A hole in the system
The 2011 flood left 51 holes in 52 miles of Missouri River levees that border Holt County. More than 65,000 acres of farmland sat underwater for four months and nearby towns like Corning and Big Lake were hit hard by floodwaters. Another 55,000 acres of towns and houses also suffered severely from sitting underwater.
In Holt County, a mishmash of 17 individual levee districts made securing funds for levee repairs a more complicated and time-consuming matter than in nearby Atchison County.

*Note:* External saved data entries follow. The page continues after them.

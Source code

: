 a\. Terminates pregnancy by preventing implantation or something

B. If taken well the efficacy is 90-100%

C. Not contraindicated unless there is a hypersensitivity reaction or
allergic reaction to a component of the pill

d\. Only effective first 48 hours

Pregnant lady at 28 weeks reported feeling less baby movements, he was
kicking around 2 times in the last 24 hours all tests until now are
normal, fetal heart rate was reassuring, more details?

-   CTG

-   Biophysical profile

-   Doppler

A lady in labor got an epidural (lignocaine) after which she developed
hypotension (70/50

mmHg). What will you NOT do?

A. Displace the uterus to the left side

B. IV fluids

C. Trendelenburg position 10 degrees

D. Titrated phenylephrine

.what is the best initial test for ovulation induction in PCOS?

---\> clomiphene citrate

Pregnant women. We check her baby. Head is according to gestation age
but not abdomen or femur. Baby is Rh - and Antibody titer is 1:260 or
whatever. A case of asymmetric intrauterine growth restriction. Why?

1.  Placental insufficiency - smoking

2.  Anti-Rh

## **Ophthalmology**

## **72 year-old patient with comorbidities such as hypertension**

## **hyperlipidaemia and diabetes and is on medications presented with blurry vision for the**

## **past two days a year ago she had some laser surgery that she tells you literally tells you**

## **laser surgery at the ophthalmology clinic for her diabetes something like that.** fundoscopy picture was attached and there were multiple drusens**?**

“We’re trying to dance with four different agencies,” Heitman said. FEMA, the Army Corps of Engineers, the state of Missouri and the USDA Natural Resources Conservation Service are all involved in levee repairs. “All these agencies have their own requirements and parameters, and we’re trying to coordinate those to build a secure system against the river.”

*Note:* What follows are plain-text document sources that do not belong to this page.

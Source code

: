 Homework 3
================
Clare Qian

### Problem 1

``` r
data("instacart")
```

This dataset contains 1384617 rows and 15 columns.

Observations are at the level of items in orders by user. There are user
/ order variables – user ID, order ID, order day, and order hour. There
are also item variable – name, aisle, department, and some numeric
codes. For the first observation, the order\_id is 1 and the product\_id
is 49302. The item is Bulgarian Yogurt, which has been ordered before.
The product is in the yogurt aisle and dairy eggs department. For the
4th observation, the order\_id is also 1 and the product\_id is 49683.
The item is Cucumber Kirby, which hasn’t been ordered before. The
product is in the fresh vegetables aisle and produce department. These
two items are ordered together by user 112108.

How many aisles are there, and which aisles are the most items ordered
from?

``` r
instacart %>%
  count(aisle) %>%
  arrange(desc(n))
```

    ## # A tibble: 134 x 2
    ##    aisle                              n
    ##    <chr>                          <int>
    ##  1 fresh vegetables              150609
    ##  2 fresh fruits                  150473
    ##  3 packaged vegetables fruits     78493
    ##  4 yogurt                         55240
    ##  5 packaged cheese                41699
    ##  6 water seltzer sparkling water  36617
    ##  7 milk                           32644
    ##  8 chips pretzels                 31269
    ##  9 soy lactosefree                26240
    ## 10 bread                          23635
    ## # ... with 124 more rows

Repairs mean protection as well as relief from sky-high crop insurance rates. Once levees are in place, those rates will drop
Heitman hopes that a permanent levee will replace the temporary one by July 1.
But new levees don’t mean all acres will be back in production. Because of damage, 20,000-30,000 acres in Holt County will not produce a crop this year, and 10,000 of those acres will likely never produce a crop again.
Holt County Clerk Kathy Kunkel knows this because the county assessor’s office has been traveling around the county, mapping the damage and adjusting the tax roll. Much of the county’s farmland will be downgraded this year.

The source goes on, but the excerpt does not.